→ **What is needed**: Each line of the data must be copied exactly.

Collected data

──────

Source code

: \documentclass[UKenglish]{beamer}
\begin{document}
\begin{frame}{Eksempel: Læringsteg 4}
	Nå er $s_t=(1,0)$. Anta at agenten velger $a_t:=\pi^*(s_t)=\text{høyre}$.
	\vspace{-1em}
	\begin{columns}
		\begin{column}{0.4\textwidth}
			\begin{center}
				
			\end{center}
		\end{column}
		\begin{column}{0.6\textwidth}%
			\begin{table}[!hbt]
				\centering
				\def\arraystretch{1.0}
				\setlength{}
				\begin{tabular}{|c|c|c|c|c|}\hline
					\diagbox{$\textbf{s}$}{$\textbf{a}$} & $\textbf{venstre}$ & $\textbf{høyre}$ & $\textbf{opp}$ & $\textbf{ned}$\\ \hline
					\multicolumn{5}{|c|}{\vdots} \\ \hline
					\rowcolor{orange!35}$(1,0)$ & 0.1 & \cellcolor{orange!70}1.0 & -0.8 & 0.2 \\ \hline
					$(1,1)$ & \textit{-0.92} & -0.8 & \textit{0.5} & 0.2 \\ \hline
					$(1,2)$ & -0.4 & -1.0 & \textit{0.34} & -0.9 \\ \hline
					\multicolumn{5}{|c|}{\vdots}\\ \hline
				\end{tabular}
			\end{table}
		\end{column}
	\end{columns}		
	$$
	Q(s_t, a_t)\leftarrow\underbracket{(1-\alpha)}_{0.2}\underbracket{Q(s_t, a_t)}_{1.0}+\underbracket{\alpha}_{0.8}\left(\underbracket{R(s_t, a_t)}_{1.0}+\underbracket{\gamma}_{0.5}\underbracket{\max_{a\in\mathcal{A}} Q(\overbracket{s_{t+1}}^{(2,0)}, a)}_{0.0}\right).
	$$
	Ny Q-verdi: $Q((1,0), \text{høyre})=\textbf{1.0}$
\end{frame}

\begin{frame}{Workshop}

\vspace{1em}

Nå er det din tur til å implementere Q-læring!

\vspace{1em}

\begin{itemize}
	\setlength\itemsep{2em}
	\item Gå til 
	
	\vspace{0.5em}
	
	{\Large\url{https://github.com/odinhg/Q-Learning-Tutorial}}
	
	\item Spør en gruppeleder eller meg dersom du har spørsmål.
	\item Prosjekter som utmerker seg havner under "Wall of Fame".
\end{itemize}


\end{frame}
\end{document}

──────

→ **Task output**:
Source code

: \documentclass[UKenglish]{beamer}
\begin{document}
\begin{frame}{Eksempel: Læringsteg 4}
	Nå er $s_t=(1,0)$. Anta at agenten velger $a_t:=\pi^*(s_t)=\text{høyre}$.
	\vspace{-1em}
	\begin{columns}
		\begin{column}{0.4\textwidth}
			\begin{center}
				
			\end{center}
		\end{column}
		\begin{column}{0.6\textwidth}%
			\begin{table}[!hbt]
				\centering
				\def\arraystretch{1.0}
				\setlength{}
				\begin{tabular}{|c|c|c|c|c|}\hline
					\diagbox{$\textbf{s}$}{$\textbf{a}$} & $\textbf{venstre}$ & $\textbf{høyre}$ & $\textbf{opp}$ & $\textbf{ned}$\\ \hline
					\multicolumn{5}{|c|}{\vdots} \\ \hline
					\rowcolor{orange!35}$(1,0)$ & 0.1 & \cellcolor{orange!70}1.0 & -0.8 & 0.2 \\ \hline
					$(1,1)$ & \textit{-0.92} & -0.8 & \textit{0.5} & 0.2 \\ \hline
					$(1,2)$ & -0.4 & -1.0 & \textit{0.34} & -0.9 \\ \hline
					\multicolumn{5}{|c|}{\vdots}\\ \hline
				\end{tabular}
			\end{table}
		\end{column}
	\end{columns}		
	$$
	Q(s_t, a_t)\leftarrow\underbracket{(1-\alpha)}_{0.2}\underbracket{Q(s_t, a_t)}_{1.0}+\underbracket{\alpha}_{0.8}\left(\underbracket{R(s_t, a_t)}_{1.0}+\underbracket{\gamma}_{0.5}\underbracket{\max_{a\in\mathcal{A}} Q(\overbracket{s_{t+1}}^{(2,0)}, a)}_{0.0}\right).
	$$
	Ny Q-verdi: $Q((1,0), \text{høyre})=\textbf{1.0}$
\end{frame}

\begin{frame}{Workshop}

\vspace{1em}

Nå er det din tur til å implementere Q-læring!

\vspace{1em}

\begin{itemize}
	\setlength\itemsep{2em}
	\item Gå til 
	
	\vspace{0.5em}
	
	{\Large\url{https://github.com/odinhg/Q-Learning-Tutorial}}
	
	\item Spør en gruppeleder eller meg dersom du har spørsmål.
	\item Prosjekter som utmerker seg havner under "Wall of Fame".
\end{itemize}


\end{frame}
\end{document}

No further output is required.